### ASSIGNMENT
Starting from the line containing "- [Amazon CloudFront란", write out the rest of the entries exactly, through the final line, including nothing else.

### DATA RECORDS
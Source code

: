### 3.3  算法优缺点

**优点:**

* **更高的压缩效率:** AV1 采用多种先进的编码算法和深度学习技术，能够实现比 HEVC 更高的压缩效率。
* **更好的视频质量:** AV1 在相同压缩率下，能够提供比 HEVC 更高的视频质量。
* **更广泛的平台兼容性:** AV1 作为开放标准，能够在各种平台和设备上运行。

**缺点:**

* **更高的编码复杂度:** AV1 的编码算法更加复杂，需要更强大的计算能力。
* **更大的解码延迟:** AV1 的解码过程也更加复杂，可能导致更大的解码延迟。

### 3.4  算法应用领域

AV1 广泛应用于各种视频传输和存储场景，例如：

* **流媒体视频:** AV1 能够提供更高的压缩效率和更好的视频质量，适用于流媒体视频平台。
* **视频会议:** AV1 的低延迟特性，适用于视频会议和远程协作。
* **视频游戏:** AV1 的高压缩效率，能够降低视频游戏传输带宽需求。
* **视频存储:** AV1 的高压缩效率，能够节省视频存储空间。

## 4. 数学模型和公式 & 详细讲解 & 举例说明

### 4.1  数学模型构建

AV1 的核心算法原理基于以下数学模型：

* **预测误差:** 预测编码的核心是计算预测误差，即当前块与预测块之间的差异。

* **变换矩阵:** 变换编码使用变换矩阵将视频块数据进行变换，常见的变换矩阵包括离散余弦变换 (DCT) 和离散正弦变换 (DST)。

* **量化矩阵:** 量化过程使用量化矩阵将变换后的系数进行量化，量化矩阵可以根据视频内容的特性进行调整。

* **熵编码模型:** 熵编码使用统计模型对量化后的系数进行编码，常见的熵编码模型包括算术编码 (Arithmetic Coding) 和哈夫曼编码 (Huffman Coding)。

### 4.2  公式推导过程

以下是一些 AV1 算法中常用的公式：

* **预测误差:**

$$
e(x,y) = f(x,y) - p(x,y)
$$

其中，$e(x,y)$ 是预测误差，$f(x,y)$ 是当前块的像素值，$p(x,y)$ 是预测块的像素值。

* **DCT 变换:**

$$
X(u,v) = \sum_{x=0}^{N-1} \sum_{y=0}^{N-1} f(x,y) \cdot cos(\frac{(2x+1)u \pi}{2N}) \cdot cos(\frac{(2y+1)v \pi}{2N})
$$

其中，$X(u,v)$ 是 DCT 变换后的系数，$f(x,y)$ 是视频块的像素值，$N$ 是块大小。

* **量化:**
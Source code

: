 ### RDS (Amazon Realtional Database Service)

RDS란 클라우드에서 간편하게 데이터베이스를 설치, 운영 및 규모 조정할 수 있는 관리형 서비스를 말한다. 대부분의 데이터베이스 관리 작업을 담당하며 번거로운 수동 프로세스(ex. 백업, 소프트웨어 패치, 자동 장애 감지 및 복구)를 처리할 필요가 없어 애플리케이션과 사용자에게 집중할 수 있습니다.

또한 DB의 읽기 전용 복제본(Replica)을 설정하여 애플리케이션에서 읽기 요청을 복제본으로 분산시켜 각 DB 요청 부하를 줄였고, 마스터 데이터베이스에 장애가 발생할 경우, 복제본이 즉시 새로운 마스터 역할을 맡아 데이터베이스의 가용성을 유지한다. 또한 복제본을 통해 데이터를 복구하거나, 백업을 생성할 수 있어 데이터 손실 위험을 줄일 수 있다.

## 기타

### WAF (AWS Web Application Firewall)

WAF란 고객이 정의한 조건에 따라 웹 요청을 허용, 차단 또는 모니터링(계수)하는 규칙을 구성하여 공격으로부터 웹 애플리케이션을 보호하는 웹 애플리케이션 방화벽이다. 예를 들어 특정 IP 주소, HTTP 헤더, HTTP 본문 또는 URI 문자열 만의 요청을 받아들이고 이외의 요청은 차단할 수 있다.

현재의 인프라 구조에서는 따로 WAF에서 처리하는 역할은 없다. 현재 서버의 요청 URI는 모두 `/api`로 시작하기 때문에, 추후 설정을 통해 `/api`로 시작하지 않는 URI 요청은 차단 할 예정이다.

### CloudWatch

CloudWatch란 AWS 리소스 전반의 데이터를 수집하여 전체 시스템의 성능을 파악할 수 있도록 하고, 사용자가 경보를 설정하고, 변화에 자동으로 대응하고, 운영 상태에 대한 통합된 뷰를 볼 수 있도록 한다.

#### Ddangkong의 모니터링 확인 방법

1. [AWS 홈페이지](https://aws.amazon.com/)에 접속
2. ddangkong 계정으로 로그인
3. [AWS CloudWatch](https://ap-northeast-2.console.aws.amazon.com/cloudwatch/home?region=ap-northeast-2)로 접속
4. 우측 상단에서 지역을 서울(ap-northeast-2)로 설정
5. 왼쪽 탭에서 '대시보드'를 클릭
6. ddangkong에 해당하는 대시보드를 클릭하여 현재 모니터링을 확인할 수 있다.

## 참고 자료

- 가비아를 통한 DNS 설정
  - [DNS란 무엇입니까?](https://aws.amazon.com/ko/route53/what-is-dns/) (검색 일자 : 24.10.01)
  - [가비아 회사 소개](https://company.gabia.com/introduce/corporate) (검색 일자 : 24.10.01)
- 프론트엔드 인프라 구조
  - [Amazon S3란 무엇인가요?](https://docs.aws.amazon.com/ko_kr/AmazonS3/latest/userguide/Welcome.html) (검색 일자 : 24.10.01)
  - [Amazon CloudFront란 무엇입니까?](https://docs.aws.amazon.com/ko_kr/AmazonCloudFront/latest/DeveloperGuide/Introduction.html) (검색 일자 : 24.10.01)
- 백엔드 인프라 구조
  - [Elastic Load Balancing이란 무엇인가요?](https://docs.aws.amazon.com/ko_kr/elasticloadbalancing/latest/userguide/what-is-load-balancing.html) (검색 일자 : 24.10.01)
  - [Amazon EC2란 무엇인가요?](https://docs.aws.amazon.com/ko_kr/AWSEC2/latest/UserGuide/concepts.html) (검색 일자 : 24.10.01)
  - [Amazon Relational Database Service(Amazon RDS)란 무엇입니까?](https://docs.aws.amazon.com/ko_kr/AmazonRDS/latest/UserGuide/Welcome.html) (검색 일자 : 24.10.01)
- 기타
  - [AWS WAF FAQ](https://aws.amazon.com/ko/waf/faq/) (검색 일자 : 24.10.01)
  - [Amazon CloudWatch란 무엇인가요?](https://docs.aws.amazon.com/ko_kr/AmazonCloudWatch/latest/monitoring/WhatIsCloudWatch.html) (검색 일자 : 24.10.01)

### OUTPUT BELOW
  - [Amazon CloudFront란 무엇입니까?](https://docs.aws.amazon.com/ko_kr/AmazonCloudFront/latest/DeveloperGuide/Introduction.html) (검색 일자 : 24.10.01)
- 백엔드 인프라 구조
  - [Elastic Load Balancing이란 무엇인가요?](https://docs.aws.amazon.com/ko_kr/elasticloadbalancing/latest/userguide/what-is-load-balancing.html) (검색 일자 : 24.10.01)
  - [Amazon EC2란 무엇인가요?](https://docs.aws.amazon.com/ko_kr/AWSEC2/latest/UserGuide/concepts.html) (검색 일자 : 24.10.01)
  - [Amazon Relational Database Service(Amazon RDS)란 무엇입니까?](https://docs.aws.amazon.com/ko_kr/AmazonRDS/latest/UserGuide/Welcome.html) (검색 일자 : 24.10.01)
- 기타
  - [AWS WAF FAQ](https://aws.amazon.com/ko/waf/faq/) (검색 일자 : 24.10.01)
  - [Amazon CloudWatch란 무엇인가요?](https://docs.aws.amazon.com/ko_kr/AmazonCloudWatch/latest/monitoring/WhatIsCloudWatch.html) (검색 일자 : 24.10.01)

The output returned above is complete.